• **Aim of the task**
Where a line holds the word "NavIntent", copy it from the records.

-----

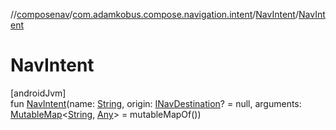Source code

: //[composenav](../../../index.md)/[com.adamkobus.compose.navigation.intent](../index.md)/[NavIntent](index.md)/[NavIntent](-nav-intent.md)

# NavIntent

[androidJvm]\
fun [NavIntent](-nav-intent.md)(name: [String](https://kotlinlang.org/api/latest/jvm/stdlib/kotlin/-string/index.html), origin: [INavDestination](../../com.adamkobus.compose.navigation.destination/-i-nav-destination/index.md)? = null, arguments: [MutableMap](https://kotlinlang.org/api/latest/jvm/stdlib/kotlin.collections/-mutable-map/index.html)&lt;[String](https://kotlinlang.org/api/latest/jvm/stdlib/kotlin/-string/index.html), [Any](https://kotlinlang.org/api/latest/jvm/stdlib/kotlin/-any/index.html)&gt; = mutableMapOf())
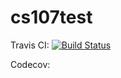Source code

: # cs107test

Travis CI: 
[![Build Status](https://app.travis-ci.com/anavitor97/cs107test.svg?branch=main)](https://app.travis-ci.com/anavitor97/cs107test)

Codecov:
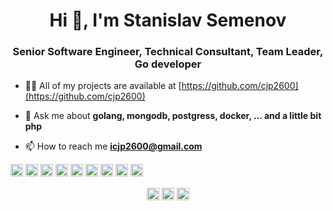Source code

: <h1 align="center">Hi 👋, I'm Stanislav Semenov</h1>
<h3 align="center">Senior Software Engineer, Technical Consultant, Team Leader, Go developer</h3>

- 👨‍💻 All of my projects are available at [https://github.com/cjp2600](https://github.com/cjp2600)

- 💬 Ask me about **golang, mongodb, postgress, docker, ... and a little bit php**

- 📫 How to reach me **icjp2600@gmail.com**

<p align="left"><img src="https://konpa.github.io/devicon/devicon.git/icons/amazonwebservices/amazonwebservices-original-wordmark.svg" alt="amazonwebservices" width="20" height="20"/> <img src="https://konpa.github.io/devicon/devicon.git/icons/docker/docker-original-wordmark.svg" alt="docker" width="20" height="20"/> <img src="https://konpa.github.io/devicon/devicon.git/icons/go/go-original.svg" alt="go" width="20" height="20"/> <img src="https://konpa.github.io/devicon/devicon.git/icons/mongodb/mongodb-original-wordmark.svg" alt="mongodb" width="20" height="20"/> <img src="https://konpa.github.io/devicon/devicon.git/icons/mysql/mysql-original-wordmark.svg" alt="mysql" width="20" height="20"/> <img src="https://konpa.github.io/devicon/devicon.git/icons/postgresql/postgresql-original-wordmark.svg" alt="postgresql" width="20" height="20"/> <img src="https://konpa.github.io/devicon/devicon.git/icons/redis/redis-original-wordmark.svg" alt="redis" width="20" height="20"/> <img src="https://konpa.github.io/devicon/devicon.git/icons/rust/rust-plain.svg" alt="rust" width="20" height="20"/> <img src="https://konpa.github.io/devicon/devicon.git/icons/nginx/nginx-original.svg" alt="nginx" width="20" height="20"/></p><p align="center">
<a href="https://linkedin.com/in/cjp2600" target="blank"><img align="center" src="https://cdn.jsdelivr.net/npm/simple-icons@3.0.1/icons/linkedin.svg" alt="cjp2600" height="20" width="20" /></a>
<a href="https://fb.com/cjp2600" target="blank"><img align="center" src="https://cdn.jsdelivr.net/npm/simple-icons@3.0.1/icons/facebook.svg" alt="cjp2600" height="20" width="20" /></a>
<a href="https://instagram.com/icjp2600" target="blank"><img align="center" src="https://cdn.jsdelivr.net/npm/simple-icons@3.0.1/icons/instagram.svg" alt="icjp2600" height="20" width="20" /></a>
</p>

-----

• **Solution for this problem**
: //[composenav](../../../index.md)/[com.adamkobus.compose.navigation.intent](../index.md)/[NavIntent](index.md)/[NavIntent](-nav-intent.md)
# NavIntent
fun [NavIntent](-nav-intent.md)(name: [String](https://kotlinlang.org/api/latest/jvm/stdlib/kotlin/-string/index.html), origin: [INavDestination](../../com.adamkobus.compose.navigation.destination/-i-nav-destination/index.md)? = null, arguments: [MutableMap](https://kotlinlang.org/api/latest/jvm/stdlib/kotlin.collections/-mutable-map/index.html)&lt;[String](https://kotlinlang.org/api/latest/jvm/stdlib/kotlin/-string/index.html), [Any](https://kotlinlang.org/api/latest/jvm/stdlib/kotlin/-any/index.html)&gt; = mutableMapOf())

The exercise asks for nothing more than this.